AIM OF THE EXERCISE:
Filter these records by the string "containing", copying each line that holds it.

Stored data entries
○ ○ ○ ○ ○

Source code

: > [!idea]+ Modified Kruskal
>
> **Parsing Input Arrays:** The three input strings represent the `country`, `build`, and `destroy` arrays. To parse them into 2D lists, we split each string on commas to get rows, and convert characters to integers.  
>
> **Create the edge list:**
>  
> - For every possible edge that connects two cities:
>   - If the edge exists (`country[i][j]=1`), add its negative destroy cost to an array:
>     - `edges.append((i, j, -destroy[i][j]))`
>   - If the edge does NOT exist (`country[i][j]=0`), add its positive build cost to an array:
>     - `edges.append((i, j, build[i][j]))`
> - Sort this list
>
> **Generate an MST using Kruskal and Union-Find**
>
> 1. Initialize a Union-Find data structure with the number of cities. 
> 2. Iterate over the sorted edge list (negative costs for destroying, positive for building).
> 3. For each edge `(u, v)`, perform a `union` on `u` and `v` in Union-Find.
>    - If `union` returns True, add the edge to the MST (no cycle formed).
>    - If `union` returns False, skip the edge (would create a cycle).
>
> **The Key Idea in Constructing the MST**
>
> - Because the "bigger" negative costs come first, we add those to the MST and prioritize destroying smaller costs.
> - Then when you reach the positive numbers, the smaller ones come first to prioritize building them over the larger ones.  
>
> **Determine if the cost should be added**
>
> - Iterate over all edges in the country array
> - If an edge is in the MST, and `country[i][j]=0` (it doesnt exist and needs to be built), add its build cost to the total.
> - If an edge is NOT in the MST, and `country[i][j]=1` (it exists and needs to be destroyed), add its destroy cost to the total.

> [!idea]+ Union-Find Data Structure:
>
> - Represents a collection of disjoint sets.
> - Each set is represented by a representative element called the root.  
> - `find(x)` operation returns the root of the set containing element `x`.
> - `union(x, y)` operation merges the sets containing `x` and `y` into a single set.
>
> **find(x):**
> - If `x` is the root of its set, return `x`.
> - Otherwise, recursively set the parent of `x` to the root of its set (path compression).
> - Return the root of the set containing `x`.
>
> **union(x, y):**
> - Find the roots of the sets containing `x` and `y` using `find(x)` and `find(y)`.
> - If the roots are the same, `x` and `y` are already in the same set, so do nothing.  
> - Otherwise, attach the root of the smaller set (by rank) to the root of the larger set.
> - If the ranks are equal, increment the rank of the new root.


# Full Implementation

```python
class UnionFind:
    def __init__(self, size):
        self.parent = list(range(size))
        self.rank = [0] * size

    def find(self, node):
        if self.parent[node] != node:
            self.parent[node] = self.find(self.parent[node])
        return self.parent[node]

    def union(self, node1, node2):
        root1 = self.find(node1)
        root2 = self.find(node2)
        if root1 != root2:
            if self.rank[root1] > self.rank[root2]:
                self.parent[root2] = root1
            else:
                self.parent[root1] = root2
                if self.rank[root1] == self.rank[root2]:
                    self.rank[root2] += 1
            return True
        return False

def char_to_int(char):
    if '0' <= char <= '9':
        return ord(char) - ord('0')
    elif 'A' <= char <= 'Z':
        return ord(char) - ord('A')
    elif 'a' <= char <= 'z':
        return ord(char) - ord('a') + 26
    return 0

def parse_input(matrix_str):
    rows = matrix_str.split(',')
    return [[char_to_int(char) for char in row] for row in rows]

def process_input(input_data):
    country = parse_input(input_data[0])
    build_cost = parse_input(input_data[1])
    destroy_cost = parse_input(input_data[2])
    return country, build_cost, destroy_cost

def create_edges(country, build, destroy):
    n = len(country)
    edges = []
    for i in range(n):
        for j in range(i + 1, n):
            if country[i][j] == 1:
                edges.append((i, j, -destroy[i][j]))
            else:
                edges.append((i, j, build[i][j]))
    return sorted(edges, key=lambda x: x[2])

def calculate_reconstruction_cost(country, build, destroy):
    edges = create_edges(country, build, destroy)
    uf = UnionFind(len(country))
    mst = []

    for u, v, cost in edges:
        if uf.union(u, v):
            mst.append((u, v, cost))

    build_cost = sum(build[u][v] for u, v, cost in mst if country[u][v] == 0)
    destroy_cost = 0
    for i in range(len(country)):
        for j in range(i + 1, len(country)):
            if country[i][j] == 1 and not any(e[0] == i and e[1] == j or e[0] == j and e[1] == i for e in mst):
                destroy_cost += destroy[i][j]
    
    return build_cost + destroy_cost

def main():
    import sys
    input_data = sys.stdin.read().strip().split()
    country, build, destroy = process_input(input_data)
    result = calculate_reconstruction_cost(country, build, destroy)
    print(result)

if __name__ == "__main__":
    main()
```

○ ○ ○ ○ ○

EXPECTED OUTPUT:
> - `find(x)` operation returns the root of the set containing element `x`.
> - `union(x, y)` operation merges the sets containing `x` and `y` into a single set.
> - Return the root of the set containing `x`.
> - Find the roots of the sets containing `x` and `y` using `find(x)` and `find(y)`.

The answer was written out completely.